Stored data
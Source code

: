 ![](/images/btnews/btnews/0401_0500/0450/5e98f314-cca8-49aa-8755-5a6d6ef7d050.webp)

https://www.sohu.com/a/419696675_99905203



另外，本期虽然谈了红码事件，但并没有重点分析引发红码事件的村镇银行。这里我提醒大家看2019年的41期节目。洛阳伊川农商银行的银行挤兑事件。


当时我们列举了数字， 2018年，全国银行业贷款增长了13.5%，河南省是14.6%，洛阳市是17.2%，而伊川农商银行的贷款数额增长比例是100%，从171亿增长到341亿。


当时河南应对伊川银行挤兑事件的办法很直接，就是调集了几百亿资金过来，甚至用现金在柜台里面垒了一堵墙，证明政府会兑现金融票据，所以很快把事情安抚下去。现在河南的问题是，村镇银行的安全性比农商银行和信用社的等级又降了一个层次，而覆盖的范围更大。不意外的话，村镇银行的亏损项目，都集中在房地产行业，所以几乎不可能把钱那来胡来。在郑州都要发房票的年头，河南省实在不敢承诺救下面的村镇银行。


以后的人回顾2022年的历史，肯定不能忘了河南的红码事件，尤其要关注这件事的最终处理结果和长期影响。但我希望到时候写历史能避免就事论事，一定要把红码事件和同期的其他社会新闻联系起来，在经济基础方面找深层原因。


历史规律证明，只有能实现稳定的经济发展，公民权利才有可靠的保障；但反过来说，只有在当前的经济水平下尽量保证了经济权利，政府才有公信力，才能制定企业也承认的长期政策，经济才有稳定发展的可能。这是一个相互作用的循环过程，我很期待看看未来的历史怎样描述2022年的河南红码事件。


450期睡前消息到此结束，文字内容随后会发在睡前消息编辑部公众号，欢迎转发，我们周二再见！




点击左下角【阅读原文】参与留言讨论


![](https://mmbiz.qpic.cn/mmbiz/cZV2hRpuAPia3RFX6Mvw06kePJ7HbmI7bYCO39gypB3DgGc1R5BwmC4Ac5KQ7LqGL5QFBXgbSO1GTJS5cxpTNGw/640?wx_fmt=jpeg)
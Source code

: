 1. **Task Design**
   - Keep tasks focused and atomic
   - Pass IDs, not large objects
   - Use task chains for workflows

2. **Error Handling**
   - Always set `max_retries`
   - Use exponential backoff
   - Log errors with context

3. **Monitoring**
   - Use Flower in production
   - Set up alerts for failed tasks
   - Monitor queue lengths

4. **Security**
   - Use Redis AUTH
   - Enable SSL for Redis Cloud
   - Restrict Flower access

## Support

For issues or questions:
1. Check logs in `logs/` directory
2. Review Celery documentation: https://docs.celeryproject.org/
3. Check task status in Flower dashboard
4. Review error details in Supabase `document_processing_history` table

Your objective:
Go line by line through the records above and copy each one containing "Review".

Answer box:
2. Review Celery documentation: https://docs.celeryproject.org/
4. Review error details in Supabase `document_processing_history` table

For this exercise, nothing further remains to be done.